ライオ君や中井孝治や石川敦士やコニタン、関口マユ、竹野大ちゃん、島田聡率いるスクローバー、
ファーストチルドレンや西田崇、布施忠など、もっとも~っとたくさんのライダーがいたんです。
ちなみにボクの奥さま吉川由里(まだ結婚前でしたが)も練習に来ていました...(笑)

まだ独身時代だったその頃は、同い年でかなり一緒に動き回っていたテリーコブラことYONEXの安藤輝彦と
レディアブリュレでの練習期間も終わったので、一週間くらい旅に行こうぜ~って話になって、
アンテルと二人でスイスから世界最速電車?のTGVでフランスはパリへ行く事にしたんです。

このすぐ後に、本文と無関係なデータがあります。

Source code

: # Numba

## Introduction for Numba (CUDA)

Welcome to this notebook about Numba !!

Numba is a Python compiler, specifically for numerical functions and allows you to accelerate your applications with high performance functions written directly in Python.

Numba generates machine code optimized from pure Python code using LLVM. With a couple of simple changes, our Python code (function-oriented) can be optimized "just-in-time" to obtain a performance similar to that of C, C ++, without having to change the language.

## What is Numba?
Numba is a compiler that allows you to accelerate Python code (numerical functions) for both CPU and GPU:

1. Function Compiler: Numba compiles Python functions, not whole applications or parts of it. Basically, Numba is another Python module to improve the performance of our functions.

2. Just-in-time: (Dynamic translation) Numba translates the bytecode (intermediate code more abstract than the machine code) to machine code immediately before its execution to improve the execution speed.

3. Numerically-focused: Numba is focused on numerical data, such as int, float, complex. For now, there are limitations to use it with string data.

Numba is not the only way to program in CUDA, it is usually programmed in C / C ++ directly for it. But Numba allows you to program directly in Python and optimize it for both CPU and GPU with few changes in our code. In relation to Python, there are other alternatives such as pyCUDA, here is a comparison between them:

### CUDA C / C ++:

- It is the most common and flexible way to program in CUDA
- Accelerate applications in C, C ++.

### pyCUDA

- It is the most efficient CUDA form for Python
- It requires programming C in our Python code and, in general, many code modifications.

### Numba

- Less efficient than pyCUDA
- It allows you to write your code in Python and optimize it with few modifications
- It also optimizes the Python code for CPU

とは言え、荷物がハンパ無い僕達はスイスはジュネーブの空港でスノーボードバックだけ預けて、
一週間のパリへの旅に出掛けました。

ま、旅とか書いてますがパリでの行動は完全に観光名所巡り...
エッフェル塔、凱旋門、ルーブル美術館、シャンゼリゼ大通りなどなど...(笑)
パリでの移動は地下鉄乗り放題チケットを購入して地下鉄に乗りまくってました。
すると、ボクにしてもアンテルにしても勝手な行動をお互いしちゃって
ちょいちょいハグレちゃうんですよ...(笑)
なので、二人で取り決めを作ったんです。
はぐれた時ははぐれた場所の駅から、行こうとしてた方向の一つ目の駅で必ず待ち合わせね...って。
この取り決めは、はぐれちゃっても本当に成功して再会出来てたんです。

さあ、パリの観光も最終日の夕方、Gare de Lyon 僕達はリオンって呼んでました。

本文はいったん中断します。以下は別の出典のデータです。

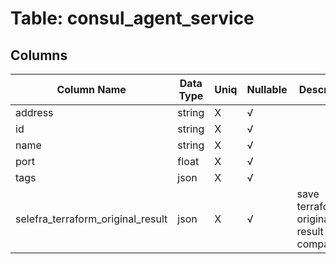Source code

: # Table: consul_agent_service

## Columns 

|  Column Name   |  Data Type  | Uniq | Nullable | Description | 
|  ----  | ----  | ----  | ----  | ---- | 
| address | string | X | √ |  | 
| id | string | X | √ |  | 
| name | string | X | √ |  | 
| port | float | X | √ |  | 
| tags | json | X | √ |  | 
| selefra_terraform_original_result | json | X | √ | save terraform original result for compatibility |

そのリオンでジュネーブ行きのTGVのチケットを二人で買ってさ~スイスへ帰ろうって
ホームの両サイドにG番線とH番線があって、H番線の電車に荷物を持って乗り込みました。
TGVは完全指定席なので、自分たちのチケット?切符?の座席を探して
やっと見つけた番号は個室だったんですよ...。
お~高級だね~なんて言いながらノリノリで座席に座ってたら、
アンテルが...おれコーラ飲みたいから買ってくるわ~って言うので、
いやいやもうすぐ出発だから車内販売で買いなよ~って言ったのに、
すぐ戻って来る....って財布だけ持って電車の外に走って行っちゃったんです...。
僕達の電車の出発時刻はPM5:30でした。
そしたら、電車の窓を叩く音がするとアンテルが外でドアが閉まってるから開けて~って言ってたので、
ドアの所まで歩いて行ってドアの所にあるOPENのボタンを押して開けてあげようとしたのですが、
全然開きません...。(TGVって寒いからかドアを開けたり閉めたり自分たちでできるんですよね。)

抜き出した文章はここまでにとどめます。